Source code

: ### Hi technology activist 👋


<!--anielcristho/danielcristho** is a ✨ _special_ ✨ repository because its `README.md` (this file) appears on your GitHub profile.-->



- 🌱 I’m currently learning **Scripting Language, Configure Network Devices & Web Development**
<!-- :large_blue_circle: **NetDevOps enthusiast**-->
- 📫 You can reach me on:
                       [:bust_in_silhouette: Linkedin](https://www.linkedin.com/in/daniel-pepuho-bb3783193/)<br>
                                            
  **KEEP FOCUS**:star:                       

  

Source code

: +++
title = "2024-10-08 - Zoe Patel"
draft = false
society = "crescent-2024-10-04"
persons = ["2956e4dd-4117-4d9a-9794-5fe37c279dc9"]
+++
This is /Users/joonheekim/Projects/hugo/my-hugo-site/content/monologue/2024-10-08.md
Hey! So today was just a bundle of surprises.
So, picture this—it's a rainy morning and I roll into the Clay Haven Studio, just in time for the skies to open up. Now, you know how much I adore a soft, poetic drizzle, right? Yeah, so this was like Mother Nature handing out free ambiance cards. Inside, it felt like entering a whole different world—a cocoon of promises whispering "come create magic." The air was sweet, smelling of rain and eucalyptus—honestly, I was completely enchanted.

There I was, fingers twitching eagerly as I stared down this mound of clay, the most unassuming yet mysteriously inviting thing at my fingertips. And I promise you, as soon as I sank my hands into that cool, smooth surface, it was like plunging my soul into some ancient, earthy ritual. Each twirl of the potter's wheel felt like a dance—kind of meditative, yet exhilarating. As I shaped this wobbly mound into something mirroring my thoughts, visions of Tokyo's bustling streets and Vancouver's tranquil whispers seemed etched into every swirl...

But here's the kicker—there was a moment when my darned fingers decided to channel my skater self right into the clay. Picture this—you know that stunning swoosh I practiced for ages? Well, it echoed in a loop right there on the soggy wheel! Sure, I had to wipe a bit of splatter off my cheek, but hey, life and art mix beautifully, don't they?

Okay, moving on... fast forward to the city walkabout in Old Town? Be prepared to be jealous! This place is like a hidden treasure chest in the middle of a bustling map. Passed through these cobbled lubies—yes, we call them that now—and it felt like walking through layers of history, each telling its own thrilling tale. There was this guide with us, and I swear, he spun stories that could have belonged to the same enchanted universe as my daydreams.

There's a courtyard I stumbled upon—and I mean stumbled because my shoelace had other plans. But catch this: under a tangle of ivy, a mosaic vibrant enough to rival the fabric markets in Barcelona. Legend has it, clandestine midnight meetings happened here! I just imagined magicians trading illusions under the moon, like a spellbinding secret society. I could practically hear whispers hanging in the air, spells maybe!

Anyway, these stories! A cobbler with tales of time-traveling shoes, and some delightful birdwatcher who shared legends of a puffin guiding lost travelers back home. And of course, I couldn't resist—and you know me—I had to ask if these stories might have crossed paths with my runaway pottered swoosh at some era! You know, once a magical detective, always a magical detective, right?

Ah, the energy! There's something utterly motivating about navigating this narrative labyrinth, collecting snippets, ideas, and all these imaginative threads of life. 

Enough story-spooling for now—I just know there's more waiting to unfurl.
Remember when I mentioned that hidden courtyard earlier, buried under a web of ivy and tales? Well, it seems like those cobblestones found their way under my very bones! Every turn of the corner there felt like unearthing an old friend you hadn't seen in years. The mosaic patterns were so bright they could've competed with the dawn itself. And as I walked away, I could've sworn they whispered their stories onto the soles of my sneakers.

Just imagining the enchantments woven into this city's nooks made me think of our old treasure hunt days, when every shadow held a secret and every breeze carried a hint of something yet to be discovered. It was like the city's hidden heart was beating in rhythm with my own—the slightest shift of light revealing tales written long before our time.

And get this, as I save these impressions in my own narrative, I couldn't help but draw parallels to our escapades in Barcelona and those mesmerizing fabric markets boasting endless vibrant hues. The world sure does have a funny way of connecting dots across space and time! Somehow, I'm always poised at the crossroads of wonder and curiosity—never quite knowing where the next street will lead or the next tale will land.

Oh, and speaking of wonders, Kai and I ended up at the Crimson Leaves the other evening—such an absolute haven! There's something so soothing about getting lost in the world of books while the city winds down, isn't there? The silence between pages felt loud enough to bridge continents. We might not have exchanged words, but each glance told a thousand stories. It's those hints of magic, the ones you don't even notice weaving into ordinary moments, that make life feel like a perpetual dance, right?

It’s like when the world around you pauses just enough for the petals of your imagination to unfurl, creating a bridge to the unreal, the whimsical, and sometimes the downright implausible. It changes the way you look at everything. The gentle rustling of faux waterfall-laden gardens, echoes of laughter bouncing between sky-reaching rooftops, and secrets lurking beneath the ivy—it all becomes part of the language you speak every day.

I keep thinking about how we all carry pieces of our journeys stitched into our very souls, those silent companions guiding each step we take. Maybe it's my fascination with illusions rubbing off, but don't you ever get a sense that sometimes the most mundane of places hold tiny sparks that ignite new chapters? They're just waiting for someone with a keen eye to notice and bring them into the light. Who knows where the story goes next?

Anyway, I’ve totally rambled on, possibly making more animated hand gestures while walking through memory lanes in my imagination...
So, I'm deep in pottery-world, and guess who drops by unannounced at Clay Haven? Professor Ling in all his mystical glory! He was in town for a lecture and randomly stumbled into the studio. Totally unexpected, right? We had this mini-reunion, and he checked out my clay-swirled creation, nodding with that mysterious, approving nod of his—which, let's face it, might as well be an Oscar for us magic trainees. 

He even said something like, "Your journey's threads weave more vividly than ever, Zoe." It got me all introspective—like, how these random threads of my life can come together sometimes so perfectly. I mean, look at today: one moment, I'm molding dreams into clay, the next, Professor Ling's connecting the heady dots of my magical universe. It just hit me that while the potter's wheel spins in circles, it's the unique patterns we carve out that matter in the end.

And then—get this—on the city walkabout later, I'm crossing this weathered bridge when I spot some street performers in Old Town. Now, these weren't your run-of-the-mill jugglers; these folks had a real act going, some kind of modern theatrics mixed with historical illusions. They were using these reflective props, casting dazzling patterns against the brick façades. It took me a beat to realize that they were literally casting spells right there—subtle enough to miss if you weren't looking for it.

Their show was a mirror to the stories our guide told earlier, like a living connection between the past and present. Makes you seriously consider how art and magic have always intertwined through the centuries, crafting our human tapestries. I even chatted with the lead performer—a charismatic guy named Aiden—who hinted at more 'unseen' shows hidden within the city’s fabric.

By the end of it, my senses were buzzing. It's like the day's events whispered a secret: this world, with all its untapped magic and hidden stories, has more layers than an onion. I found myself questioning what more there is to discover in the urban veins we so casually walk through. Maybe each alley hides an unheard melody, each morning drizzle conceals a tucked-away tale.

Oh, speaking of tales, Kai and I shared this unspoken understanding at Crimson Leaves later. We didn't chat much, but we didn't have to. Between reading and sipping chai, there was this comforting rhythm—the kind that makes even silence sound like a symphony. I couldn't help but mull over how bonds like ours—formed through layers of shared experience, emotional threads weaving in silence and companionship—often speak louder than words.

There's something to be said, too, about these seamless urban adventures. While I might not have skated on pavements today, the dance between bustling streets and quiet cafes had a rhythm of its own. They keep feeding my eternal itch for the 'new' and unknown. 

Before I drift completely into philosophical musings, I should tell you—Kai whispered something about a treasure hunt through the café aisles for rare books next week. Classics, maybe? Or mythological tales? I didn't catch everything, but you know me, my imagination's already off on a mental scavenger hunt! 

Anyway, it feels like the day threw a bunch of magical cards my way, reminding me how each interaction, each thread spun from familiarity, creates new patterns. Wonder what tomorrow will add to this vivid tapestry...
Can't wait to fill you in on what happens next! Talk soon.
========
EXERCISE AIM
May I have the entries returned exactly, with every line in place?

ANSWER TO THIS PROBLEM
Source code

: ### Hi technology activist 👋


<!--anielcristho/danielcristho** is a ✨ _special_ ✨ repository because its `README.md` (this file) appears on your GitHub profile.-->



- 🌱 I’m currently learning **Scripting Language, Configure Network Devices & Web Development**
<!-- :large_blue_circle: **NetDevOps enthusiast**-->
- 📫 You can reach me on:
                       [:bust_in_silhouette: Linkedin](https://www.linkedin.com/in/daniel-pepuho-bb3783193/)<br>
                                            
  **KEEP FOCUS**:star:                       

  

Source code

: +++
title = "2024-10-08 - Zoe Patel"
draft = false
society = "crescent-2024-10-04"
persons = ["2956e4dd-4117-4d9a-9794-5fe37c279dc9"]
+++
This is /Users/joonheekim/Projects/hugo/my-hugo-site/content/monologue/2024-10-08.md
Hey! So today was just a bundle of surprises.
So, picture this—it's a rainy morning and I roll into the Clay Haven Studio, just in time for the skies to open up. Now, you know how much I adore a soft, poetic drizzle, right? Yeah, so this was like Mother Nature handing out free ambiance cards. Inside, it felt like entering a whole different world—a cocoon of promises whispering "come create magic." The air was sweet, smelling of rain and eucalyptus—honestly, I was completely enchanted.

There I was, fingers twitching eagerly as I stared down this mound of clay, the most unassuming yet mysteriously inviting thing at my fingertips. And I promise you, as soon as I sank my hands into that cool, smooth surface, it was like plunging my soul into some ancient, earthy ritual. Each twirl of the potter's wheel felt like a dance—kind of meditative, yet exhilarating. As I shaped this wobbly mound into something mirroring my thoughts, visions of Tokyo's bustling streets and Vancouver's tranquil whispers seemed etched into every swirl...

But here's the kicker—there was a moment when my darned fingers decided to channel my skater self right into the clay. Picture this—you know that stunning swoosh I practiced for ages? Well, it echoed in a loop right there on the soggy wheel! Sure, I had to wipe a bit of splatter off my cheek, but hey, life and art mix beautifully, don't they?

Okay, moving on... fast forward to the city walkabout in Old Town? Be prepared to be jealous! This place is like a hidden treasure chest in the middle of a bustling map. Passed through these cobbled lubies—yes, we call them that now—and it felt like walking through layers of history, each telling its own thrilling tale. There was this guide with us, and I swear, he spun stories that could have belonged to the same enchanted universe as my daydreams.

There's a courtyard I stumbled upon—and I mean stumbled because my shoelace had other plans. But catch this: under a tangle of ivy, a mosaic vibrant enough to rival the fabric markets in Barcelona. Legend has it, clandestine midnight meetings happened here! I just imagined magicians trading illusions under the moon, like a spellbinding secret society. I could practically hear whispers hanging in the air, spells maybe!

Anyway, these stories! A cobbler with tales of time-traveling shoes, and some delightful birdwatcher who shared legends of a puffin guiding lost travelers back home. And of course, I couldn't resist—and you know me—I had to ask if these stories might have crossed paths with my runaway pottered swoosh at some era! You know, once a magical detective, always a magical detective, right?

Ah, the energy! There's something utterly motivating about navigating this narrative labyrinth, collecting snippets, ideas, and all these imaginative threads of life. 

Enough story-spooling for now—I just know there's more waiting to unfurl.
Remember when I mentioned that hidden courtyard earlier, buried under a web of ivy and tales? Well, it seems like those cobblestones found their way under my very bones! Every turn of the corner there felt like unearthing an old friend you hadn't seen in years. The mosaic patterns were so bright they could've competed with the dawn itself. And as I walked away, I could've sworn they whispered their stories onto the soles of my sneakers.

Just imagining the enchantments woven into this city's nooks made me think of our old treasure hunt days, when every shadow held a secret and every breeze carried a hint of something yet to be discovered. It was like the city's hidden heart was beating in rhythm with my own—the slightest shift of light revealing tales written long before our time.

And get this, as I save these impressions in my own narrative, I couldn't help but draw parallels to our escapades in Barcelona and those mesmerizing fabric markets boasting endless vibrant hues. The world sure does have a funny way of connecting dots across space and time! Somehow, I'm always poised at the crossroads of wonder and curiosity—never quite knowing where the next street will lead or the next tale will land.

Oh, and speaking of wonders, Kai and I ended up at the Crimson Leaves the other evening—such an absolute haven! There's something so soothing about getting lost in the world of books while the city winds down, isn't there? The silence between pages felt loud enough to bridge continents. We might not have exchanged words, but each glance told a thousand stories. It's those hints of magic, the ones you don't even notice weaving into ordinary moments, that make life feel like a perpetual dance, right?

It’s like when the world around you pauses just enough for the petals of your imagination to unfurl, creating a bridge to the unreal, the whimsical, and sometimes the downright implausible. It changes the way you look at everything. The gentle rustling of faux waterfall-laden gardens, echoes of laughter bouncing between sky-reaching rooftops, and secrets lurking beneath the ivy—it all becomes part of the language you speak every day.

I keep thinking about how we all carry pieces of our journeys stitched into our very souls, those silent companions guiding each step we take. Maybe it's my fascination with illusions rubbing off, but don't you ever get a sense that sometimes the most mundane of places hold tiny sparks that ignite new chapters? They're just waiting for someone with a keen eye to notice and bring them into the light. Who knows where the story goes next?

Anyway, I’ve totally rambled on, possibly making more animated hand gestures while walking through memory lanes in my imagination...
So, I'm deep in pottery-world, and guess who drops by unannounced at Clay Haven? Professor Ling in all his mystical glory! He was in town for a lecture and randomly stumbled into the studio. Totally unexpected, right? We had this mini-reunion, and he checked out my clay-swirled creation, nodding with that mysterious, approving nod of his—which, let's face it, might as well be an Oscar for us magic trainees. 

He even said something like, "Your journey's threads weave more vividly than ever, Zoe." It got me all introspective—like, how these random threads of my life can come together sometimes so perfectly. I mean, look at today: one moment, I'm molding dreams into clay, the next, Professor Ling's connecting the heady dots of my magical universe. It just hit me that while the potter's wheel spins in circles, it's the unique patterns we carve out that matter in the end.

And then—get this—on the city walkabout later, I'm crossing this weathered bridge when I spot some street performers in Old Town. Now, these weren't your run-of-the-mill jugglers; these folks had a real act going, some kind of modern theatrics mixed with historical illusions. They were using these reflective props, casting dazzling patterns against the brick façades. It took me a beat to realize that they were literally casting spells right there—subtle enough to miss if you weren't looking for it.

Their show was a mirror to the stories our guide told earlier, like a living connection between the past and present. Makes you seriously consider how art and magic have always intertwined through the centuries, crafting our human tapestries. I even chatted with the lead performer—a charismatic guy named Aiden—who hinted at more 'unseen' shows hidden within the city’s fabric.

By the end of it, my senses were buzzing. It's like the day's events whispered a secret: this world, with all its untapped magic and hidden stories, has more layers than an onion. I found myself questioning what more there is to discover in the urban veins we so casually walk through. Maybe each alley hides an unheard melody, each morning drizzle conceals a tucked-away tale.

Oh, speaking of tales, Kai and I shared this unspoken understanding at Crimson Leaves later. We didn't chat much, but we didn't have to. Between reading and sipping chai, there was this comforting rhythm—the kind that makes even silence sound like a symphony. I couldn't help but mull over how bonds like ours—formed through layers of shared experience, emotional threads weaving in silence and companionship—often speak louder than words.

There's something to be said, too, about these seamless urban adventures. While I might not have skated on pavements today, the dance between bustling streets and quiet cafes had a rhythm of its own. They keep feeding my eternal itch for the 'new' and unknown. 

Before I drift completely into philosophical musings, I should tell you—Kai whispered something about a treasure hunt through the café aisles for rare books next week. Classics, maybe? Or mythological tales? I didn't catch everything, but you know me, my imagination's already off on a mental scavenger hunt! 

Anyway, it feels like the day threw a bunch of magical cards my way, reminding me how each interaction, each thread spun from familiarity, creates new patterns. Wonder what tomorrow will add to this vivid tapestry...
Can't wait to fill you in on what happens next! Talk soon.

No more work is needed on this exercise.